In 1851, Los Angeles voters elected Dryden as the city's second city attorney, succeeding Benjamin Hayes. Dryden served one year. A Democrat, he ran for mayor in 1855, but he lost to Thomas Foster by a vote of 192 for Foster and 179 for Dryden.

Dryden was a police judge or a justice of the peace for Los Angeles County in those early years, although the dates are uncertain. In 1856, Dryden was elected Los Angeles County Judge, handling some criminal, as well as major civil and probate cases. He served as county judge until his death in 1869. According to one researcher, Clare Wallace of the Los Angeles Public Library, his judicial service "paralleled the years of violence and lawlessness when Los Angeles earned its reputation of being the toughest frontier town in the West."
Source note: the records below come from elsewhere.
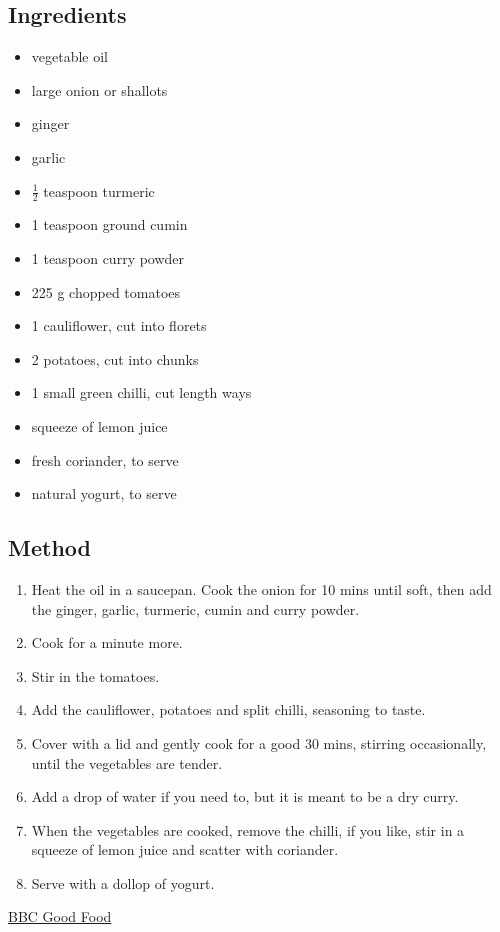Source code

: \documentclass[11pt,a4paper]{article}
\begin{document}
\subsection*{Ingredients}

\begin{multicols}{2}

\begin{itemize}
  \item vegetable oil
  \item large onion or shallots
  \item ginger
  \item garlic
  \item $\frac {1} {2}$ teaspoon turmeric
  \item 1 teaspoon ground cumin
  \item 1 teaspoon curry powder
\end{itemize}

\columnbreak

\begin{itemize}
  \item 225 \si{\gram} chopped tomatoes
  \item 1 cauliflower, cut into florets
  \item 2 potatoes, cut into chunks
  \item 1 small green chilli, cut length ways
  \item squeeze of lemon juice
  \item fresh coriander, to serve
  \item natural yogurt, to serve
\end{itemize}

\end{multicols}

\medskip

\subsection*{Method}

\begin{enumerate}
  \item Heat the oil in a saucepan. Cook the onion for 10 mins until soft, then add the ginger, garlic, turmeric, cumin and curry powder.
  \item Cook for a minute more.
  \item Stir in the tomatoes.
  \item Add the cauliflower, potatoes and split chilli, seasoning to taste.
  \item Cover with a lid and gently cook for a good 30 mins, stirring occasionally, until the vegetables are tender.
  \item Add a drop of water if you need to, but it is meant to be a dry curry.
  \item When the vegetables are cooked, remove the chilli, if you like, stir in a squeeze of lemon juice and scatter with coriander.
  \item Serve with a dollop of yogurt.
\end{enumerate}

\href{https://www.bbcgoodfood.com/recipes/cauliflower-potato-curry}{BBC Good Food}
\end{document}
An informally voluble, genial, and very profane man, Dryden conducted his courts pretty much after his own personality traits. Lawyers and jurymen appeared coatless, and wearing firearms, if they so desired. Solemnity was lacking. Inkstands, canes, chairs, and jackknives were hurled at opponents during altercations. Judge and attorneys engaged in violent disputes. Dryden himself was guilty of blasphemy from the bench.
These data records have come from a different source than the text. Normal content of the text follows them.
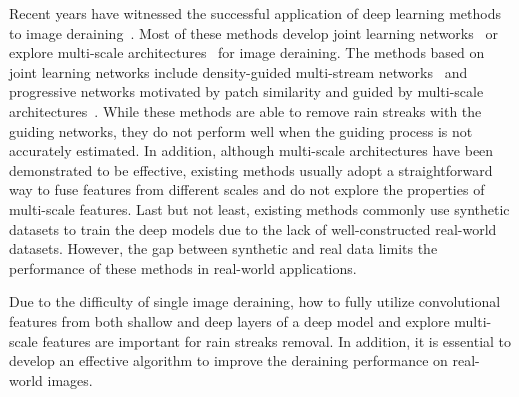 \documentclass[letterpaper]{article} %
\begin{document}
Recent years have witnessed the successful application of deep learning methods to image deraining~\cite{derain_ddn_fu,derain_jorder_yang,derain_rescan_li,derain_zhang_did,dualcnn-pan,spic-wang-derain,cvpr20_jiang_mspfn,mm20_wang_dcsfn,derain_mprnet_cvpr21,icassp-wang-derain,PhysicsGAN-pan}.
%
Most of these methods develop joint learning networks~\cite{derain_zhang_did,derain_cvpr19_hu,cvpr20_jiang_mspfn} or explore multi-scale architectures~\cite{mm20_wang_dcsfn,icme2020_zhu_phy,derain_mprnet_cvpr21} for image deraining.
%
The methods based on joint learning networks include density-guided multi-stream networks~\cite{derain_zhang_did} and progressive networks motivated by patch similarity and guided by multi-scale architectures~\cite{cvpr20_jiang_mspfn}.
While these methods are able to remove rain streaks with the guiding networks, they do not perform well when the guiding process is not accurately estimated.
%
In addition, although multi-scale architectures have been demonstrated to be effective, existing methods usually adopt a straightforward way to fuse features from different scales and do not explore the properties of multi-scale features.
Last but not least, existing methods commonly use synthetic datasets to train the deep models due to the lack of well-constructed real-world datasets. However, the gap between synthetic and real data limits the performance of these methods in real-world applications.

Due to the difficulty of single image deraining, how to fully utilize convolutional features from both shallow and deep layers of a deep model and explore multi-scale features are important for rain streaks removal. In addition, it is essential to develop an effective algorithm to improve the deraining performance on real-world images.
\end{document}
Wallace wrote that she had found a "classic anecdote" in more than one source that, when two attorneys drew their "six-shooters" against each other, Dryden "got out of range of the blazing guns" and yelled angrily, "Shoot away damn you! and to hell with all of you!"

Another anecdote, reported in 1900, has Dryden, after a jury rendered a verdict freeing a man who had been accused of horse stealing, speaking to the defendant in Spanish.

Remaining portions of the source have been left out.